*Problem*
Look through the data below for the line with "I$ ： $2.09\sim5.01)$ ) ；而在降压合并叶酸组， eGFR" and the line with "s.$. 依那普利组：$8.5\%$ vs.", then output those two and all lines in between, exactly as written.

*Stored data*
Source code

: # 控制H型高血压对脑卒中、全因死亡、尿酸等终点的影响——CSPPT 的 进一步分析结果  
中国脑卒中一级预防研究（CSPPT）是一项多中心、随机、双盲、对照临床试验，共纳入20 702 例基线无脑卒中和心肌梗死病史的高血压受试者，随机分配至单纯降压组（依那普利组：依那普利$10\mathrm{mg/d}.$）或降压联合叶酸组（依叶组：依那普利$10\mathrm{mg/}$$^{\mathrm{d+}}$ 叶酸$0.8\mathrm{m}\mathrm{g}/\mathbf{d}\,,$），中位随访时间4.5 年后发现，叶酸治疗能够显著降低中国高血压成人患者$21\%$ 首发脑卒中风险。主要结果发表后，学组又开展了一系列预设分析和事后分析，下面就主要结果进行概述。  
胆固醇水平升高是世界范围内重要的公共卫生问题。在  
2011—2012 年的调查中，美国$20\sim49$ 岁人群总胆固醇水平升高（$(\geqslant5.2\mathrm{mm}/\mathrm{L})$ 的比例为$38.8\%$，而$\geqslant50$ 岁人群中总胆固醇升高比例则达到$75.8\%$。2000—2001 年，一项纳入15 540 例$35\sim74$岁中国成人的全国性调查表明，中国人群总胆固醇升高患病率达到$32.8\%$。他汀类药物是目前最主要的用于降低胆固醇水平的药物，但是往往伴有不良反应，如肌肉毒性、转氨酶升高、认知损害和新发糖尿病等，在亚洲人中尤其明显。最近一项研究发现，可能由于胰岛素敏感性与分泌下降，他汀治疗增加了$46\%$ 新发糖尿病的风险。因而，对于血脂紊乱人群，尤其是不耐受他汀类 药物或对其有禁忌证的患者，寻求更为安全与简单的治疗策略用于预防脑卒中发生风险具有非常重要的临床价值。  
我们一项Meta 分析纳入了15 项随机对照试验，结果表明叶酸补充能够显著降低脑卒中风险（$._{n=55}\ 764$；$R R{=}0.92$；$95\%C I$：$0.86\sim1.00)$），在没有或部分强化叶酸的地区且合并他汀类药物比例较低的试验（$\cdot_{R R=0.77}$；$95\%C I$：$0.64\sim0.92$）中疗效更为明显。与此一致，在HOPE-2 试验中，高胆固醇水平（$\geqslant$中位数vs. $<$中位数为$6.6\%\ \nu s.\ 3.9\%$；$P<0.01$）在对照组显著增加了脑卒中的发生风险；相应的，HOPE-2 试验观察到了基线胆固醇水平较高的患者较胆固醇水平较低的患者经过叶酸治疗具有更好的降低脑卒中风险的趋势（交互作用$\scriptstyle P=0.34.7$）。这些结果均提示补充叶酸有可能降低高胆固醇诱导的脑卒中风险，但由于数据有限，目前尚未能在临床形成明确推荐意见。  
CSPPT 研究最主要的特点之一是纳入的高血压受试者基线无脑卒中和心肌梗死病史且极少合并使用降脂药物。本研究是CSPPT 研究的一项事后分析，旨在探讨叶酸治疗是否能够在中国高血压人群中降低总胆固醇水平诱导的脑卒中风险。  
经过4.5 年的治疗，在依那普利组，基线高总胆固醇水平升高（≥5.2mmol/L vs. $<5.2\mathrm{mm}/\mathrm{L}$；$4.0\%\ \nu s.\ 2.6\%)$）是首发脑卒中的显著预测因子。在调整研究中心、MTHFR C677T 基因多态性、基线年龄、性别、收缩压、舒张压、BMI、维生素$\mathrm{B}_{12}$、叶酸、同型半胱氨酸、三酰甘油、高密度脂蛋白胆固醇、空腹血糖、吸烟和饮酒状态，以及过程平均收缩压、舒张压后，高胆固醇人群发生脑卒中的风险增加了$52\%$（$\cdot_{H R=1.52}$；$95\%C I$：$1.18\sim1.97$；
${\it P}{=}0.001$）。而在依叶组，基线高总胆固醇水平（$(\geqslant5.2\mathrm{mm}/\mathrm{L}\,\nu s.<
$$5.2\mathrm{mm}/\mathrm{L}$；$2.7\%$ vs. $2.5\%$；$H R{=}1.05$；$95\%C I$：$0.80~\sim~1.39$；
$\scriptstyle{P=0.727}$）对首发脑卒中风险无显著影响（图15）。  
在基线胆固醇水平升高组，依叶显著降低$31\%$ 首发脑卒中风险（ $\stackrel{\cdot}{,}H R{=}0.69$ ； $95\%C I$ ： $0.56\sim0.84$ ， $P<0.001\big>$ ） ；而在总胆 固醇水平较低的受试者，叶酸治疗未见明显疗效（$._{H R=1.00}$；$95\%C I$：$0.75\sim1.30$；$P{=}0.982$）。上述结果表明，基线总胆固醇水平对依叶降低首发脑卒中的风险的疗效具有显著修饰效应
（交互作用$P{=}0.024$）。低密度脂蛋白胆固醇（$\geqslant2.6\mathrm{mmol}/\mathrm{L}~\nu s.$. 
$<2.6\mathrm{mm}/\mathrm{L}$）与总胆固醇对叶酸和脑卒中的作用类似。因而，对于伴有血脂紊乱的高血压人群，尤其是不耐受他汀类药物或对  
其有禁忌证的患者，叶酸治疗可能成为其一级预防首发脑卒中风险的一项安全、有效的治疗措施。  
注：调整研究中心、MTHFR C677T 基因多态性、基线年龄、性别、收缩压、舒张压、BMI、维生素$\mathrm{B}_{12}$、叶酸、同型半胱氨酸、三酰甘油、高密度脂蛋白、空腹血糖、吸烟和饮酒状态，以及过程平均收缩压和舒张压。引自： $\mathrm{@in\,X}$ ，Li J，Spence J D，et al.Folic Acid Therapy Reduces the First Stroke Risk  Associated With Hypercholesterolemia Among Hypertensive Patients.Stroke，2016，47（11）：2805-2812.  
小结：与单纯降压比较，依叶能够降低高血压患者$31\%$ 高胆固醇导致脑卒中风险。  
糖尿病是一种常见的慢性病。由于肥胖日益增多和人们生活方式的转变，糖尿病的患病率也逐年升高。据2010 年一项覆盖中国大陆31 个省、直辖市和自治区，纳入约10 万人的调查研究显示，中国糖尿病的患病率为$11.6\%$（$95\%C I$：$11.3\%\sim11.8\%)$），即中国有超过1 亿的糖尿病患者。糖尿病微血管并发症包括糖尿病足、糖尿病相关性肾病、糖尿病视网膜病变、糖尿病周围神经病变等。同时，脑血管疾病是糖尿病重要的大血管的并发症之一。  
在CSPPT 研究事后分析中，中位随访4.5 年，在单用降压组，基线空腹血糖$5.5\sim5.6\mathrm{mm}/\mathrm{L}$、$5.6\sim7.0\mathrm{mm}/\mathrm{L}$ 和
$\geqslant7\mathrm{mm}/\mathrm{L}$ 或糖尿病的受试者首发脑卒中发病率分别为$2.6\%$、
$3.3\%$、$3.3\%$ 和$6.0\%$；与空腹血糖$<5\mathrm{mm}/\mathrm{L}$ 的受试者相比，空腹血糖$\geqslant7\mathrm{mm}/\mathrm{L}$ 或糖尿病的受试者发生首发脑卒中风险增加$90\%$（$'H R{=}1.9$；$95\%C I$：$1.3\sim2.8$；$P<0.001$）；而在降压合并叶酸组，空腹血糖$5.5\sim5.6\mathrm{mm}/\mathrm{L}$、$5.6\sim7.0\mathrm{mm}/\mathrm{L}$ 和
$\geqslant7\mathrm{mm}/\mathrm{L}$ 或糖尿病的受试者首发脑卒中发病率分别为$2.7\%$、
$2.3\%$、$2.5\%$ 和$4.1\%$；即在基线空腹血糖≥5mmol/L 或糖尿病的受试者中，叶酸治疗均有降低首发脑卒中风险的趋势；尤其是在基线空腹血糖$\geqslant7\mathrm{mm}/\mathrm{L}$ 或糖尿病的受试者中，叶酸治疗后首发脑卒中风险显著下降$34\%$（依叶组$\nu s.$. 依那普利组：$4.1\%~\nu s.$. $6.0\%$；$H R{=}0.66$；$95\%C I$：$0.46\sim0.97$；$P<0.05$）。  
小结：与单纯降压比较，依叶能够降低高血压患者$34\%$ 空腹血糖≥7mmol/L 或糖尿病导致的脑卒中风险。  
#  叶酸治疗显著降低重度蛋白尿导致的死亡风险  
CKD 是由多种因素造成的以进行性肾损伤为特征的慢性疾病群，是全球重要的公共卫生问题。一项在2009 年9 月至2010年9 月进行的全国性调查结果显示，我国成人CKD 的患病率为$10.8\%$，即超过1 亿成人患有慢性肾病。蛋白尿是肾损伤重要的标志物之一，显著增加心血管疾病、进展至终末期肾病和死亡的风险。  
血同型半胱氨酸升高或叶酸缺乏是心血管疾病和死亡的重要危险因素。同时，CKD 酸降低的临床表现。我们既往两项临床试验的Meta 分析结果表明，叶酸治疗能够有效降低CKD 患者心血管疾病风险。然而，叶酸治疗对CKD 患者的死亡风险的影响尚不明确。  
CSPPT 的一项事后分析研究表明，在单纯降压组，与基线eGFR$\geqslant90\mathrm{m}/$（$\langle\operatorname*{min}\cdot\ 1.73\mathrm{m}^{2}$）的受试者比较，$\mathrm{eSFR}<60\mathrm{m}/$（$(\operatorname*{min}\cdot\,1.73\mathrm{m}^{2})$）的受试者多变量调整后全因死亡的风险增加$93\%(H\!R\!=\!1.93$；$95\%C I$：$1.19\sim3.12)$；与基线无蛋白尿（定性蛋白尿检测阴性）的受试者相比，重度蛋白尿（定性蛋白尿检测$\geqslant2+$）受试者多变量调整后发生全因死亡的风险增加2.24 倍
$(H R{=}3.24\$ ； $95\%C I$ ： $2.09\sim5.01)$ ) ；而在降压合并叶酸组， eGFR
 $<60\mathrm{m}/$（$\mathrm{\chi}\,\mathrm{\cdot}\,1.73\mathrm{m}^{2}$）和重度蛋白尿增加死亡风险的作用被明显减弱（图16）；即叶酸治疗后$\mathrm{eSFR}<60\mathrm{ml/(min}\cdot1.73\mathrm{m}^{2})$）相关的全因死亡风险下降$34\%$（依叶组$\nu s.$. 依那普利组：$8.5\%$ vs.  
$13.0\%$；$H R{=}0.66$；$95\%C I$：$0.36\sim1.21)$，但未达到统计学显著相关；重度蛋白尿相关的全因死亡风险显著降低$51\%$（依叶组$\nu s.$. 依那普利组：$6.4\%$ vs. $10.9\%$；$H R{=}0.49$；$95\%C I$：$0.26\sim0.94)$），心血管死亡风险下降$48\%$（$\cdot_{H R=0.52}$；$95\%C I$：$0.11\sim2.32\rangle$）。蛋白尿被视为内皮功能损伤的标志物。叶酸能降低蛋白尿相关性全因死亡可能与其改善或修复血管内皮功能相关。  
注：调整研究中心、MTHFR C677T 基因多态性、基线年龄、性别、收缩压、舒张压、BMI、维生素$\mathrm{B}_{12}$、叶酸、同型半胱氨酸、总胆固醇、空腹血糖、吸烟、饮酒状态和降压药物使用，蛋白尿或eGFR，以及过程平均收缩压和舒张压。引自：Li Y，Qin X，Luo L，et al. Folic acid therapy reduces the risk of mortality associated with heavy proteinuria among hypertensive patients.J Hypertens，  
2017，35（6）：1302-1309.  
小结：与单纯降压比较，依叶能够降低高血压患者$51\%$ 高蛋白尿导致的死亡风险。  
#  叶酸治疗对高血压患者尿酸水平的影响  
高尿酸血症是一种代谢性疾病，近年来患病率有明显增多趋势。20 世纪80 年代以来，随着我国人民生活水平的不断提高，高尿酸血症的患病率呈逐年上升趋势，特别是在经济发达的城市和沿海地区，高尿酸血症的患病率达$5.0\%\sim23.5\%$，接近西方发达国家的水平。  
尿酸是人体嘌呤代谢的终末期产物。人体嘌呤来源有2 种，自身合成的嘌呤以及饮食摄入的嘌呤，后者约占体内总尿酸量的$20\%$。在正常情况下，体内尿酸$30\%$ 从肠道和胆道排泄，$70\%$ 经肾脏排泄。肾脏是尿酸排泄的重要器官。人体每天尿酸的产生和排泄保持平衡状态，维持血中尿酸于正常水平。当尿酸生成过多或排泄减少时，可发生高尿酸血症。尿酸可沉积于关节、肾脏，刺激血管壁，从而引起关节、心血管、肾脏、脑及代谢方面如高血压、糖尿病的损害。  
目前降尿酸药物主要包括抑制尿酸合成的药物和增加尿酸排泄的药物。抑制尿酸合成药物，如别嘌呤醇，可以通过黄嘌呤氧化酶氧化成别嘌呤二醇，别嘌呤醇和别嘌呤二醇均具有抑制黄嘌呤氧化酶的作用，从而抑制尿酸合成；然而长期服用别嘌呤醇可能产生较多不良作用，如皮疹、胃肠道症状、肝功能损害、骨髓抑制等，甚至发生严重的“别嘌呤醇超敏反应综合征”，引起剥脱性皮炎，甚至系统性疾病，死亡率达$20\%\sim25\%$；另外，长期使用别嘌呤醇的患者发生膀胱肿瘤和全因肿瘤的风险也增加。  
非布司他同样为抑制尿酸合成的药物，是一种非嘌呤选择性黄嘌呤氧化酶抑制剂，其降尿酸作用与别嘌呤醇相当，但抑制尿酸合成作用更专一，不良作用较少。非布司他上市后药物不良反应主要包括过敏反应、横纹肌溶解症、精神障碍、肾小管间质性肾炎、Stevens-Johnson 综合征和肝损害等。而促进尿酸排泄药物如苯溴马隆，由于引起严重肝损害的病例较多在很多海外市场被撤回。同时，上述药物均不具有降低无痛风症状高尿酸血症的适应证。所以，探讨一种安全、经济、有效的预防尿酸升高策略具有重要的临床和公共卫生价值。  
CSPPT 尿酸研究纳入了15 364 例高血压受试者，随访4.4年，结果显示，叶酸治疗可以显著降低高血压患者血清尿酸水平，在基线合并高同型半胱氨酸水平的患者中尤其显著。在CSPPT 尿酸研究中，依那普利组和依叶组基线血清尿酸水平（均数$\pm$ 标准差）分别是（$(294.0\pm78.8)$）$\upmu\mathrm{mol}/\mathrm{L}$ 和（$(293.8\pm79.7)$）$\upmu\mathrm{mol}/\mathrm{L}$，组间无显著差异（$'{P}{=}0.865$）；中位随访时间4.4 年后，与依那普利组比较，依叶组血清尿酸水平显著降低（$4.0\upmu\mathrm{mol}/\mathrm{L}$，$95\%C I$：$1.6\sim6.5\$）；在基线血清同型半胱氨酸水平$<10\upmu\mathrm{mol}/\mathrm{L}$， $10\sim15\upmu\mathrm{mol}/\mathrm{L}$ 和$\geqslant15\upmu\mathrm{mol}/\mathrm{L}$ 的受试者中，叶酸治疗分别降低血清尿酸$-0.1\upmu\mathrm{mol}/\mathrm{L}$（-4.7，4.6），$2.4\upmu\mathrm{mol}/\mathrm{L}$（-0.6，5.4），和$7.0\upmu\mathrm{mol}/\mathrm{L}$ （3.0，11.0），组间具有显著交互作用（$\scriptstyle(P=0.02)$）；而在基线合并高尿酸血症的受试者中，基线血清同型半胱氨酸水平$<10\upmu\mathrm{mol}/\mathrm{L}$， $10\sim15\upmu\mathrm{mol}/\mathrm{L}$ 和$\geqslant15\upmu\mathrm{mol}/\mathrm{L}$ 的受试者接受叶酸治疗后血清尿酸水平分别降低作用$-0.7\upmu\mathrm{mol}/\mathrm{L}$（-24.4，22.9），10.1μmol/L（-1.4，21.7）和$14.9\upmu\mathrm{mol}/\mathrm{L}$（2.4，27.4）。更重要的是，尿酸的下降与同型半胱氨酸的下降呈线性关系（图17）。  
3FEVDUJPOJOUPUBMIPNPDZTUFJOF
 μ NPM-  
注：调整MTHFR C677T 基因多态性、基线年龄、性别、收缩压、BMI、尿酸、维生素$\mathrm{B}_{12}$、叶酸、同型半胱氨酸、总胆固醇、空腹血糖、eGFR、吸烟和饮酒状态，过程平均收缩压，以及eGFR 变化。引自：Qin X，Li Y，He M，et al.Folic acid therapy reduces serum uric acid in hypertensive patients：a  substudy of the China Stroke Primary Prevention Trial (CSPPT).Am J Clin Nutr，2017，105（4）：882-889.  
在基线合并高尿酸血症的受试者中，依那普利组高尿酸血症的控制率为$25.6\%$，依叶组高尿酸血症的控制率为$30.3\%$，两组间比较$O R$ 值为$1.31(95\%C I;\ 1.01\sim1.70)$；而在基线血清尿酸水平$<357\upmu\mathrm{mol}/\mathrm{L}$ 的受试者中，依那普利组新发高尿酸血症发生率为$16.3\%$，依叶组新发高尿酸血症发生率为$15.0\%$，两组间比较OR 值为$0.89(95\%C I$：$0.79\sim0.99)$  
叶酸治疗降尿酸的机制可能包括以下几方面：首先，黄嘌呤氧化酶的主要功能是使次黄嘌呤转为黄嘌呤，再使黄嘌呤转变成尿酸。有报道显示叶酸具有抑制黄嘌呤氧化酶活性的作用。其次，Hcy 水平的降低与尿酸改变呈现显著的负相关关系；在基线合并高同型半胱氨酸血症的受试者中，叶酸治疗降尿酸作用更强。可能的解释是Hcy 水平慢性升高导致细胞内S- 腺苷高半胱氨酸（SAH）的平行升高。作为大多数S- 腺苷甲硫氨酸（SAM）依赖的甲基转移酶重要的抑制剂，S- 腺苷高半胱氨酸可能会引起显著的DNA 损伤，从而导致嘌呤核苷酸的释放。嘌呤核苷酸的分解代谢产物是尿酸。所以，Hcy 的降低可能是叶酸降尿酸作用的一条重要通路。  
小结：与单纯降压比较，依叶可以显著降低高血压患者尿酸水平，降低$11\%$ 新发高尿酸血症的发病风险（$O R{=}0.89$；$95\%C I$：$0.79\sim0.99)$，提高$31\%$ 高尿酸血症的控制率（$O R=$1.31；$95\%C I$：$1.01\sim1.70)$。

*Result*
$(H R{=}3.24\$ ； $95\%C I$ ： $2.09\sim5.01)$ ) ；而在降压合并叶酸组， eGFR
 $<60\mathrm{m}/$（$\mathrm{\chi}\,\mathrm{\cdot}\,1.73\mathrm{m}^{2}$）和重度蛋白尿增加死亡风险的作用被明显减弱（图16）；即叶酸治疗后$\mathrm{eSFR}<60\mathrm{ml/(min}\cdot1.73\mathrm{m}^{2})$）相关的全因死亡风险下降$34\%$（依叶组$\nu s.$. 依那普利组：$8.5\%$ vs.  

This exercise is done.